Wednesday, September 5, 2012

Travels with Willie: Adventure Cyclist (Book Review)

Travels with Willie: Adventure CyclistTravels with Willie: Adventure Cyclist by Willie Weir

My rating: 3 of 5 stars

This is a compilation of columns Willie Weir wrote for Adventure Cyclist magazine. Weir's role in that magazine, it seems, is to provide an article each issue that serves to motivate its readers to further exploits in the activity known as "adventure cycling." Given that the readers of the magazine are all members of the Adventure Cycling Association, there is a certain "preaching to the choir" element to this, and Weir chooses to focus on a narrow part of the activity, the opportunity to meet, talk and even bond with people through travel by bicycle.

Weir's view is that world travel by bicycle is exceptional because one's bicycle serves as a way to present yourself to others that opens up conversations in ways that other travel does not. Almost all of the 42 chapters in this book serve as examples of how that has worked for him - from Turkey to Thailand to different parts of North America. So most of the detailed anecdotes are about the different people he met - how they met, how they spent time together, and so on.

Of course most "bicycle-travel" literature focuses heavily on the "human relations" aspect of the trip, but here there is rather little of anything else. One realizes eventually that he sometimes rides with his wife on a tandem and sometimes they take separate bikes, but there is perhaps one sentence about the implications of undertaking such trips with one's spouse - how they make it work. There is one anecdote about getting bicycles onto flights as checked baggage without paying a "bicycle fee" but there could be many such stories about having a bicycle during international travel that seem like missed opportunities (one guesses . . . ).

Presumably this monochromatic aspect is the result of a book that is compiled from short articles that each had roughly the same goal and weren't intended to serve as part of a long narrative.
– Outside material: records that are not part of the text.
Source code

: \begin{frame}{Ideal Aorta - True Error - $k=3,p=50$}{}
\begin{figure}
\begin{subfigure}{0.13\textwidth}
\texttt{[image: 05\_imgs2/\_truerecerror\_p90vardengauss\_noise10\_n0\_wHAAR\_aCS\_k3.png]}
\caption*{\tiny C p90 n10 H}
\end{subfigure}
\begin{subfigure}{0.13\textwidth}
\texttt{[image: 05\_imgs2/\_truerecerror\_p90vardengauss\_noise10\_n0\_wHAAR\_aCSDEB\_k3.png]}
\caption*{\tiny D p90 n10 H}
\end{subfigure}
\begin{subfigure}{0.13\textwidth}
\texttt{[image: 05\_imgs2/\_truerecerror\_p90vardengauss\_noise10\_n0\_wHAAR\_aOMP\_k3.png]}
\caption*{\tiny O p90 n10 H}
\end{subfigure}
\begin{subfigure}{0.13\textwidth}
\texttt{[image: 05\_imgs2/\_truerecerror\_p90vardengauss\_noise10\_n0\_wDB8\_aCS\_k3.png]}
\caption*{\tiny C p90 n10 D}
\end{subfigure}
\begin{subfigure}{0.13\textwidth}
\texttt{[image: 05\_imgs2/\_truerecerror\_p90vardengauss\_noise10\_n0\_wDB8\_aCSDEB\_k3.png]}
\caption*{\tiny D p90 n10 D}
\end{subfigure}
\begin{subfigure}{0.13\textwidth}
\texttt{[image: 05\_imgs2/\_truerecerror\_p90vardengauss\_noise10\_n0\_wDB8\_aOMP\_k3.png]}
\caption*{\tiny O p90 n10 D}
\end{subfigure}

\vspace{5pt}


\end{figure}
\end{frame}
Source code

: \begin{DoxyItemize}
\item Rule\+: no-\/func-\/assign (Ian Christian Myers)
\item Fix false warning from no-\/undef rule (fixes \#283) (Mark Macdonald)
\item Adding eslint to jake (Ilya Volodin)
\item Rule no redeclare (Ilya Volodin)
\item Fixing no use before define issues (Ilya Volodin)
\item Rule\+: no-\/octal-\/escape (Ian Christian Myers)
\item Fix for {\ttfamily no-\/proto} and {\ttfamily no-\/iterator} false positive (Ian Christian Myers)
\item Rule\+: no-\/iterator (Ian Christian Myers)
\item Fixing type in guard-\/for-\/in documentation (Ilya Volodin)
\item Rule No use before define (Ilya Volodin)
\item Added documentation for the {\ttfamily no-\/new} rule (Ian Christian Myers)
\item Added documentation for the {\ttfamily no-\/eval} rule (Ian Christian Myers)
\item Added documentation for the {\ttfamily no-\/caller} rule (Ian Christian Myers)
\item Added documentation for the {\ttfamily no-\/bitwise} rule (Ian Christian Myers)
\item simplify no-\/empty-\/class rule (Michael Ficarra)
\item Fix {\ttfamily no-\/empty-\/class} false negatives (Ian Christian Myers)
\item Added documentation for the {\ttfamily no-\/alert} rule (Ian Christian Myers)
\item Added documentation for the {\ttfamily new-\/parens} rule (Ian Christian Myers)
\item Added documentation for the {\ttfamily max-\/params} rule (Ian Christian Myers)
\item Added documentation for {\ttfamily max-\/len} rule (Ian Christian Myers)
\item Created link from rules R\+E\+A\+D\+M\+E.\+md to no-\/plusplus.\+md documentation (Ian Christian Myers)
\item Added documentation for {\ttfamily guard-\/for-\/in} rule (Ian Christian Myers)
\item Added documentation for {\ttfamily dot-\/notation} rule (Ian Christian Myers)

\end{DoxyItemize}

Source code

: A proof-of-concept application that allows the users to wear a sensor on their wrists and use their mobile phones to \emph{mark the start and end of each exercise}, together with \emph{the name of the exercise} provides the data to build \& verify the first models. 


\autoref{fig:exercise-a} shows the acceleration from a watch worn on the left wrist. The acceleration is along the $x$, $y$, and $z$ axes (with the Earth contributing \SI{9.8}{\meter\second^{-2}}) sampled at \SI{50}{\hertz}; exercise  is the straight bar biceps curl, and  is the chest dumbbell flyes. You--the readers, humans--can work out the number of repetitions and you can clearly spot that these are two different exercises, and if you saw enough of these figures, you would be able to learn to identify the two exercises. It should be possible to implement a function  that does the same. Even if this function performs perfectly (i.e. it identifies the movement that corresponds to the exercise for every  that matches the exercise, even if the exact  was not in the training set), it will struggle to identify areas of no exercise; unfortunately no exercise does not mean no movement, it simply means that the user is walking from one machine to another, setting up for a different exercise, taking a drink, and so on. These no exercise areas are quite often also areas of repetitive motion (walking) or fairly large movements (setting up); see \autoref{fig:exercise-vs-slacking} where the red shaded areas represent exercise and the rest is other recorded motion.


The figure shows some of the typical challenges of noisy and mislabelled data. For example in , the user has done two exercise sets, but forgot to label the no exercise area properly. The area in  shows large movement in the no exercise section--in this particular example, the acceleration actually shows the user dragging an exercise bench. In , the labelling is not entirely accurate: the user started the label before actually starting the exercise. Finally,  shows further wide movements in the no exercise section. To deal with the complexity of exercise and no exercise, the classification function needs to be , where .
I'm not saying I didn't find it enjoyable to read - mostly I did - but it became clear after about 50 pages that this wasn't really going anywhere it hadn't been already except to swap in different locations.

Weir's style also became a little fatiguing over the length of a book. His average paragraph has (I'm estimating) two sentences, but there are quite a few paragraphs of one sentence. If you pause to consider what you know about writing it seems like he could have consolidated a lot of these little paragraphs into longer ones that flow better. What may work fine as an article doesn't necessarily work for extended reading.

The book has some black and white photographs - these serve to show the scenery occasionally mentioned as another benefit of adventure cycling. Some of the photos are quite good.